*** Opening RECORDS PROVIDED ***

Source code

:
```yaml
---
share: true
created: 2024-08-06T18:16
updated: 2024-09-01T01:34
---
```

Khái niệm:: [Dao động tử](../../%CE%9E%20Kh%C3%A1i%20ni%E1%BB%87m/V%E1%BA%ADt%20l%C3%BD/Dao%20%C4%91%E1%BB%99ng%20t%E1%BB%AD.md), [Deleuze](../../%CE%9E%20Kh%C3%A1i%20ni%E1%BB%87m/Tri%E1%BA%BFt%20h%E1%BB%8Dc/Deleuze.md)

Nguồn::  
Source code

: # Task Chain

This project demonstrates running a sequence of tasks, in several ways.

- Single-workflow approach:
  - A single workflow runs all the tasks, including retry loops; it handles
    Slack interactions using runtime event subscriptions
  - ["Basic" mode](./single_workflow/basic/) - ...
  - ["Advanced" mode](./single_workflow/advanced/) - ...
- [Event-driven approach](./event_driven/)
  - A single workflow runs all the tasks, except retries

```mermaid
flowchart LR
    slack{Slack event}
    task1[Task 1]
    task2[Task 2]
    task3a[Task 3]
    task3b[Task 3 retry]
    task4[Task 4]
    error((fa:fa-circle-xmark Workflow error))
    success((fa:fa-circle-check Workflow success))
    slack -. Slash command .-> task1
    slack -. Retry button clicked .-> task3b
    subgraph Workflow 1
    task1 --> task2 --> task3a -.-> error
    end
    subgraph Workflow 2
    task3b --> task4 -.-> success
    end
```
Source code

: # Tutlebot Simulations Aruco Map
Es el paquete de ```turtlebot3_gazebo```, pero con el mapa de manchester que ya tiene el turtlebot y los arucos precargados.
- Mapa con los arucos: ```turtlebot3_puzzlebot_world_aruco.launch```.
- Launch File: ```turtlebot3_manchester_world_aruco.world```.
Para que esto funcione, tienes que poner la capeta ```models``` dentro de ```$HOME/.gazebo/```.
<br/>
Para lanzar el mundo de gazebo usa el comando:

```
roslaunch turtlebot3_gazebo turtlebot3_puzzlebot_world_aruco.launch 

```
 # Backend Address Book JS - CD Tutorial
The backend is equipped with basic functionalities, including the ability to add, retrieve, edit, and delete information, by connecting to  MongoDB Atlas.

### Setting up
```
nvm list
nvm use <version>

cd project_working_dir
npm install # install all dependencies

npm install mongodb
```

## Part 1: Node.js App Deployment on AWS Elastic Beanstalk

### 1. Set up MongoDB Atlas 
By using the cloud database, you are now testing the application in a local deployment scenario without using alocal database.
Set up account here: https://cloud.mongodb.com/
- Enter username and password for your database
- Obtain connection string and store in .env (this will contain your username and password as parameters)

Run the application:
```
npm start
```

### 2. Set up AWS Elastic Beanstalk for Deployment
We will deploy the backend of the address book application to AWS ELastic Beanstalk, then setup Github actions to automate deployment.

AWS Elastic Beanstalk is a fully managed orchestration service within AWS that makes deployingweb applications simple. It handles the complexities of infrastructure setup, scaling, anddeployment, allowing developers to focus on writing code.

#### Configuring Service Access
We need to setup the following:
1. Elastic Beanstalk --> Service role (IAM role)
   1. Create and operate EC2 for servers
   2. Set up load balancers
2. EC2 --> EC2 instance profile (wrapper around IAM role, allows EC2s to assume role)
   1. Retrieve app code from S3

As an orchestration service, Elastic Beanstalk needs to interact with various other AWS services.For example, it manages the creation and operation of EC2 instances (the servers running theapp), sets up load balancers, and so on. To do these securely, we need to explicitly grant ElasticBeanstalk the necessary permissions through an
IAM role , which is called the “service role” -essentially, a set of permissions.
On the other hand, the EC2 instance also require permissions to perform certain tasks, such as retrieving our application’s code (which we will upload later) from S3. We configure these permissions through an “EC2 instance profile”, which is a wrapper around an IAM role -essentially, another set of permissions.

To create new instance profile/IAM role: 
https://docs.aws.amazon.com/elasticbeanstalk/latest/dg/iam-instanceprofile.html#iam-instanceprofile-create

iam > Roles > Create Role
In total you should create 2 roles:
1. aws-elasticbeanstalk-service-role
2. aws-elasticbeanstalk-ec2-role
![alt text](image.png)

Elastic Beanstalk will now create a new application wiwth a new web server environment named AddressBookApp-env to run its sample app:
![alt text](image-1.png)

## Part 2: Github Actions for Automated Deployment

*** Closing RECORDS PROVIDED ***

### PROBLEM DESCRIPTION
None of the lines before the one containing "iam > Roles > Create Role" belong in the answer; reproduce that line and all later lines of the records exactly.

### TASK ANSWER
iam > Roles > Create Role
In total you should create 2 roles:
1. aws-elasticbeanstalk-service-role
2. aws-elasticbeanstalk-ec2-role
![alt text](image.png)

Elastic Beanstalk will now create a new application wiwth a new web server environment named AddressBookApp-env to run its sample app:
![alt text](image-1.png)

## Part 2: Github Actions for Automated Deployment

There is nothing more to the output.